During resynchronization, the storage virtual machines (SVMs) disaster recovery (DR) source on the MetroCluster configuration is restored from the destination SVM on the non-MetroCluster site.

During resynchronization, the source SVM (cluster_A) temporarily acts as a destination SVM as shown in the following image:

svm dr resynchronization

If an unplanned switchover occurs during resynchronization

Unplanned switchovers that occur during the resynchronization will halt the resynchronization transfer. If an unplanned switchover occurs, the following conditions are true:

  • The destination SVM on the MetroCluster site (which was a source SVM prior to resynchronization) remains as a destination SVM. The SVM at the partner cluster will continue to retain its subtype and remain inactive.

  • The SnapMirror relationship must be re-created manually with the sync-destination SVM as the destination.

  • The SnapMirror relationship does not appear in the SnapMirror show output after a switchover at the survivor site unless a SnapMirror create operation is executed.

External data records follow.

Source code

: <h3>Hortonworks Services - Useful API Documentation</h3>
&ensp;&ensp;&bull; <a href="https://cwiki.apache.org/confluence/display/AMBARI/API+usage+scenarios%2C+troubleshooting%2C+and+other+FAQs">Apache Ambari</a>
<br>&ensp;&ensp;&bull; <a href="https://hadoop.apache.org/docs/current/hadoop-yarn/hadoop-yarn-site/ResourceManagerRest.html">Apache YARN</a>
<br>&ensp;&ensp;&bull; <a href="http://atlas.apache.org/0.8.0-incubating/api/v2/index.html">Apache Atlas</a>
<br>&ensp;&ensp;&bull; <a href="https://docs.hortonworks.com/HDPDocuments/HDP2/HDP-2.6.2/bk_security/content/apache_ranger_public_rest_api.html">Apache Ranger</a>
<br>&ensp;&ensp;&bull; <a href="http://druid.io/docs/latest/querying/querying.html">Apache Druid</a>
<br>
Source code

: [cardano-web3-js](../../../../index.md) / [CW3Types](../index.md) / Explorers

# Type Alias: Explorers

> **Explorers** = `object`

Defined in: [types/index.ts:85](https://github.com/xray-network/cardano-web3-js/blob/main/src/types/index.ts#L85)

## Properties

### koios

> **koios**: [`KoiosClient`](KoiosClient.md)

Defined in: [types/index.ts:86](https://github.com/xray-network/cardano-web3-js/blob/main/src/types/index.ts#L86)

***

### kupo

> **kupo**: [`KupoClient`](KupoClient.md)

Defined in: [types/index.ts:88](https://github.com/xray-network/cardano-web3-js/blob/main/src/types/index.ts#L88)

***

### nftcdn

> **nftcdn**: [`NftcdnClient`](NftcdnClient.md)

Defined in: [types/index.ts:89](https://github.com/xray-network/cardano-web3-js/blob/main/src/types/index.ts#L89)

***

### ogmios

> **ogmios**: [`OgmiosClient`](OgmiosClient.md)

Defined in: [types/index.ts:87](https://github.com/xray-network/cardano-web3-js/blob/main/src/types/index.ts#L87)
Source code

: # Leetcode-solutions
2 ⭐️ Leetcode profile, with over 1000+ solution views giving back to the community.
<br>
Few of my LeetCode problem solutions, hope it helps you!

Performing switchback after an unplanned switchover during resynchronization

To successfully perform the switchback process, the resynchronization relationship must be broken and deleted. Switchback is not permitted if there are any SnapMirror DR destination SVMs in the MetroCluster configuration or if the cluster has an SVM of subtype “dp-destination”.

Output for the storage aggregate plex show command is indeterminate after a MetroCluster switchover

When you run the storage aggregate plex show command after a MetroCluster switchover, the status of plex0 of the switched over root aggregate is indeterminate and is displayed as failed. During this time, the switched over root is not updated. The actual status of this plex can only be determined after the MetroCluster healing phase.

Modifying volumes to set the NVFAIL flag in case of switchover

You can modify a volume so that the NVFAIL flag is set on the volume in the event of a MetroCluster switchover. The NVFAIL flag causes the volume to be fenced off from any modification. This is required for volumes that need to be handled as if committed writes to the volume were lost after the switchover.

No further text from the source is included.